EXCLUSIVE: Investigations editor Zak Garner-Purkis visited the squat on Park Lane that has been causing controversy due to allegations of bad behaviour.
Investigations editor headed down to Park Lane to speak to the migrant camp about allegations (Image: Jeremy Selwyn)
It was an unbelievable sight. At 9 am, with traffic whizzing along Park Lane Road in Mayfair, a woman in her 50s emerged from a tent pitched on grass.
Trundling across the road, she stopped near the £400-a-night Hilton Hotel. She paused then, in full view of the hundreds of passing cars and a busy bus stop, pulled up her skirt, squatted and defecated.
At the bare minimum, she could have hidden behind a bush or tree, there were many points of cover on offer.
But she didn’t care. There was no sense of respect or decency either for herself or the people around her.
The thing is, this wasn’t a one-off. The migrant camps, which continue to spring up on the Park Lane’s green, have regularly been occupied by individuals who behave in this way.
Other members of the Express team have seen it themselves and local councillors have been complaining about it for years.
I first encountered the Romanian group currently squatting on Park Lane back in 2024.
Occupying a near identical tent city opposite Mayfair’s private jet sales suites and £13 million houses, they told me they’d been sleeping rough in the area for generations.
The complaints then were almost identical.

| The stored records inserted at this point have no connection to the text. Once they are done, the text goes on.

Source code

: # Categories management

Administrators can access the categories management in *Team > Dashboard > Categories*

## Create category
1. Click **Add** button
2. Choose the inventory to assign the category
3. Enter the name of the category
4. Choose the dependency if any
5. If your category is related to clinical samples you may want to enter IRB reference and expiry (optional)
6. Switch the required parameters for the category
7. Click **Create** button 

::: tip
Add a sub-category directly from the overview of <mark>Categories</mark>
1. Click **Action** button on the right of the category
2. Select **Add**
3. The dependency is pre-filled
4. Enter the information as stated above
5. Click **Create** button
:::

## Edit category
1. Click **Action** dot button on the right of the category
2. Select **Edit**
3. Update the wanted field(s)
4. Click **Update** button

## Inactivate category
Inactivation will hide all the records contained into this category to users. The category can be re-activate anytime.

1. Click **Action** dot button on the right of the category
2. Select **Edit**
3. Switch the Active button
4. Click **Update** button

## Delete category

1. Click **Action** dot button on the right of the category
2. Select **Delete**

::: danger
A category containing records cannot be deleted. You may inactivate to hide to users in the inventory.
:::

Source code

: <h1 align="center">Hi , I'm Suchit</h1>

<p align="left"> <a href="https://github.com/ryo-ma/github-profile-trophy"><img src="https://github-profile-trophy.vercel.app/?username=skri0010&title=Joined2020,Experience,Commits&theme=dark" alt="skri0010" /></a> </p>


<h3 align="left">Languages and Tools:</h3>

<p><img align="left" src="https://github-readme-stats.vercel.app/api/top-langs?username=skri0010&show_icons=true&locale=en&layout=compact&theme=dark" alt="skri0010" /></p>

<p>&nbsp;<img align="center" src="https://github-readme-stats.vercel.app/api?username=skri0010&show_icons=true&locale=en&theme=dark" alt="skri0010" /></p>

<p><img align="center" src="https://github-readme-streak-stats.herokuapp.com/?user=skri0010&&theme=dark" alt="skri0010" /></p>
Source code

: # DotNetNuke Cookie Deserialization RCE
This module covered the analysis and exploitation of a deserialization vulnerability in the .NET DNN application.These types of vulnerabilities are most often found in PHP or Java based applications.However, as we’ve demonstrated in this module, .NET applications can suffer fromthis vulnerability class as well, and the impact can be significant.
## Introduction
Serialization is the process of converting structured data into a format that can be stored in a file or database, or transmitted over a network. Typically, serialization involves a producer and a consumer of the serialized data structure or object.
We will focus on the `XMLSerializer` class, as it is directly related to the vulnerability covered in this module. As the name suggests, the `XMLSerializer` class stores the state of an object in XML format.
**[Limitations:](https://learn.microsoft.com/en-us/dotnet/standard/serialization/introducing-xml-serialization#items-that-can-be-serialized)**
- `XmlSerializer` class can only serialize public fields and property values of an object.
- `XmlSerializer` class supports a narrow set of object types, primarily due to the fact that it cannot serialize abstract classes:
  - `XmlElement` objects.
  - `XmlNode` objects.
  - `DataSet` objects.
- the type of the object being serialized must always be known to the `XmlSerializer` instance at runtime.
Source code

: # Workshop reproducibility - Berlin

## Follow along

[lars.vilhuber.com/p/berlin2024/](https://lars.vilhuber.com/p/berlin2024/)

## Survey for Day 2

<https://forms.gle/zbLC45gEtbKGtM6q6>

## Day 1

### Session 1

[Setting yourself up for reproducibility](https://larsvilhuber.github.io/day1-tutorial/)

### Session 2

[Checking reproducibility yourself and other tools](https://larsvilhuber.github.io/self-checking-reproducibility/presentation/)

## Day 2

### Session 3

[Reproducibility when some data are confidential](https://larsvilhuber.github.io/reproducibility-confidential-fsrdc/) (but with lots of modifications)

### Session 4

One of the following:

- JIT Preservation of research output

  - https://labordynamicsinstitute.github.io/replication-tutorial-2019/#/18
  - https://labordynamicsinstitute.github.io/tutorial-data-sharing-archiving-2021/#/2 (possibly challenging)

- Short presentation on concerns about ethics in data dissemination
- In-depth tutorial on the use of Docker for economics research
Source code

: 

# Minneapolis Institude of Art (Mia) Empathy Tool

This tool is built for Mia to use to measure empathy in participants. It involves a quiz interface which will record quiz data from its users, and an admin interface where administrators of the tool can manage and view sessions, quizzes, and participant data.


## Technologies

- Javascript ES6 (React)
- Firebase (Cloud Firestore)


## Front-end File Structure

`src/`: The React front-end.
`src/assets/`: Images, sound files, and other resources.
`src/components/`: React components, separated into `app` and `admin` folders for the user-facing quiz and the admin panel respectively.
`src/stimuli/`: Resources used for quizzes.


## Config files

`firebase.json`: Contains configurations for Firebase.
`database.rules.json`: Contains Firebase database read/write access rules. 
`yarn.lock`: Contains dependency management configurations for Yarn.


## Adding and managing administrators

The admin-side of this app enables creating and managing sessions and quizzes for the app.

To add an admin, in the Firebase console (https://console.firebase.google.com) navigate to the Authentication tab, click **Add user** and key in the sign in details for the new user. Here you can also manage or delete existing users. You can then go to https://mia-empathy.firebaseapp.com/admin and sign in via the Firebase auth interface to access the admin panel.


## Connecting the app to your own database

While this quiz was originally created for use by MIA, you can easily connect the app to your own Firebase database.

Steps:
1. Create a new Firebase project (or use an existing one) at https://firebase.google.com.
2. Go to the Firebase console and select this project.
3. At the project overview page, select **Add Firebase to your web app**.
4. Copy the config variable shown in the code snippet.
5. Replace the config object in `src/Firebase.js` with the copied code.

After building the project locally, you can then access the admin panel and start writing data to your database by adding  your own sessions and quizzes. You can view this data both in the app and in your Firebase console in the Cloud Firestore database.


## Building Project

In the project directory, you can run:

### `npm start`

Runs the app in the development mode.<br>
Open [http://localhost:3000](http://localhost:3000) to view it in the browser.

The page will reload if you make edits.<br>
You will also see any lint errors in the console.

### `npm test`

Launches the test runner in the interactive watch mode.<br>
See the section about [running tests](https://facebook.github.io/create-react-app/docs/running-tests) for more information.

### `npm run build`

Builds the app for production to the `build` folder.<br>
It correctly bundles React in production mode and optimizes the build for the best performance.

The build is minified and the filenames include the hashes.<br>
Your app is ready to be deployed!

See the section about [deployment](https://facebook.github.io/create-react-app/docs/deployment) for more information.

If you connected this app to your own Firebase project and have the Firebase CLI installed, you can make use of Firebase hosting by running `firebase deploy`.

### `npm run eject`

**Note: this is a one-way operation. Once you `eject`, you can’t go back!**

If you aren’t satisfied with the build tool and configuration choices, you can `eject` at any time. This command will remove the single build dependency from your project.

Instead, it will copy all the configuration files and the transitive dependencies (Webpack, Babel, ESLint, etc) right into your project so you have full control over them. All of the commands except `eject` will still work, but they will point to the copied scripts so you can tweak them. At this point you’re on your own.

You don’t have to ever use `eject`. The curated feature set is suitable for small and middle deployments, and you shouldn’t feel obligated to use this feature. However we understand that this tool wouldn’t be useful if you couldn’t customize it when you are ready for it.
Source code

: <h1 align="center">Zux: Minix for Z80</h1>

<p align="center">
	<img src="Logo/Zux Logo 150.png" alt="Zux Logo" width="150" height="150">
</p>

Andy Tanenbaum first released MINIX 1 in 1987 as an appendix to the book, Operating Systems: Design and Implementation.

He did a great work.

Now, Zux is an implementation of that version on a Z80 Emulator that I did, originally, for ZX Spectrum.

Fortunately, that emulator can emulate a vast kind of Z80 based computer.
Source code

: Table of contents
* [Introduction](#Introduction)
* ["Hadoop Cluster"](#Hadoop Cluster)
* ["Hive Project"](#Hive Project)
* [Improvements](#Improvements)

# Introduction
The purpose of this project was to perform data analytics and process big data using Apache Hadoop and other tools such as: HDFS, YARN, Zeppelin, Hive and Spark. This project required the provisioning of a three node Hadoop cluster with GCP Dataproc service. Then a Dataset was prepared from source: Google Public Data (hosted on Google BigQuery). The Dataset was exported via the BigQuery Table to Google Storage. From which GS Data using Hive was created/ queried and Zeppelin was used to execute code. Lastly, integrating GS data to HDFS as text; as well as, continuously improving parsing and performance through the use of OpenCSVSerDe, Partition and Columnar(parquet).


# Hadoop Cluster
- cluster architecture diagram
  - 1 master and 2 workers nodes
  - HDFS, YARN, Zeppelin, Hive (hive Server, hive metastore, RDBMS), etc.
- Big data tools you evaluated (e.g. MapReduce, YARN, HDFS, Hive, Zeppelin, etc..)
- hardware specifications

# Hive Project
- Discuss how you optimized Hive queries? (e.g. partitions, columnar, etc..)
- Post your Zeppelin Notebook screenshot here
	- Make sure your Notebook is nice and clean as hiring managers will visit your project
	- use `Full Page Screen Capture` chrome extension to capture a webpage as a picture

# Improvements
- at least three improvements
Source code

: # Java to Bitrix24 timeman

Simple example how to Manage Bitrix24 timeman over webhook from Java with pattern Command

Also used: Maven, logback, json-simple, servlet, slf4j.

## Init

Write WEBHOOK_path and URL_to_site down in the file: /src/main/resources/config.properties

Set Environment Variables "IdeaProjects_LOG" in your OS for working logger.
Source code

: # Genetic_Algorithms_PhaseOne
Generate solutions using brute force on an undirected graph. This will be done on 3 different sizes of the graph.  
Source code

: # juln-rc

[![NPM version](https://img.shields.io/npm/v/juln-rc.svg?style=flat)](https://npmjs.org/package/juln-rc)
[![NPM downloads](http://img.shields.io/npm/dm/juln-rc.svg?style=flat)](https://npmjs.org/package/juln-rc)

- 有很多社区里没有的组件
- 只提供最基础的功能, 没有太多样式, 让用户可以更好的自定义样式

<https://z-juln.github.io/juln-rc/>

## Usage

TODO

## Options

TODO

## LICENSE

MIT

Defecation in the bushes, late night drinking, antisocial behaviour, abuse of local workers and organised begging.
All of those issues are bad, but it is the last one that is especially cynical.
People give money to those they believe to be in desperate need, it is an act of kindness and sympathy.
But I saw firsthand how that generosity was being manipulated.
On Wednesday morning, I saw an older man from the camp relaxing with coffee and food, smoking cigarettes and playing with his mobile phone.
At around 10am, he left carrying two big bags and a walking stick under his arm.
Before donning a pitiful expression and cupping his hands to passersby, he underwent an outfit change, swapping a new-looking flat cap for an ill-fitting beanie and a warm coat for a ragged one.
He laid his stick on the floor, huddled up under a blanket and held up a sign saying he was ‘very hungry.’
It was cynical theatre designed to generate kindness from the British public and something I saw with my own eyes wasn’t true.
Nevertheless, it is important to give people the opportunity to explain themselves.
The camp on Park Lane in Mayfair has been causing controversy in the four months its stood in place (Image: Jeremy Selwyn)
The camp dwellers denied allegations of bad behaviour and said they had the right to be there
So I approached the group and asked them to explain this behaviour.
They either denied what I’d seen with my own eyes or shouted that they had the “right” to do it.
We must remember that these situations are often more complicated than they appear on the surface.
When it comes to organised begging, those on the streets are often being controlled or exploited by someone else.
The trouble is that isn’t really being explored.
The last significant police investigation into the begging gangs controlling London’s streets was in 2010.
Since then, we’ve had sporadic prosecutions that have failed to either act as a deterrent or make any dent in the problem.
Obviously, this group comes from Romania, which creates an additional level of complexity.
But it’s not an adequate excuse for the current state of affairs.
For the past decade, the authorities’ concern has been less about discovering who benefits from the funds these beggars earn and more about managing their welfare.
Let’s be blunt. Nobody wins from that approach.
The results of the lack of action to get to the root of the problem mean Park Lane has become a public latrine, and the sympathy of the British public is exploited every day.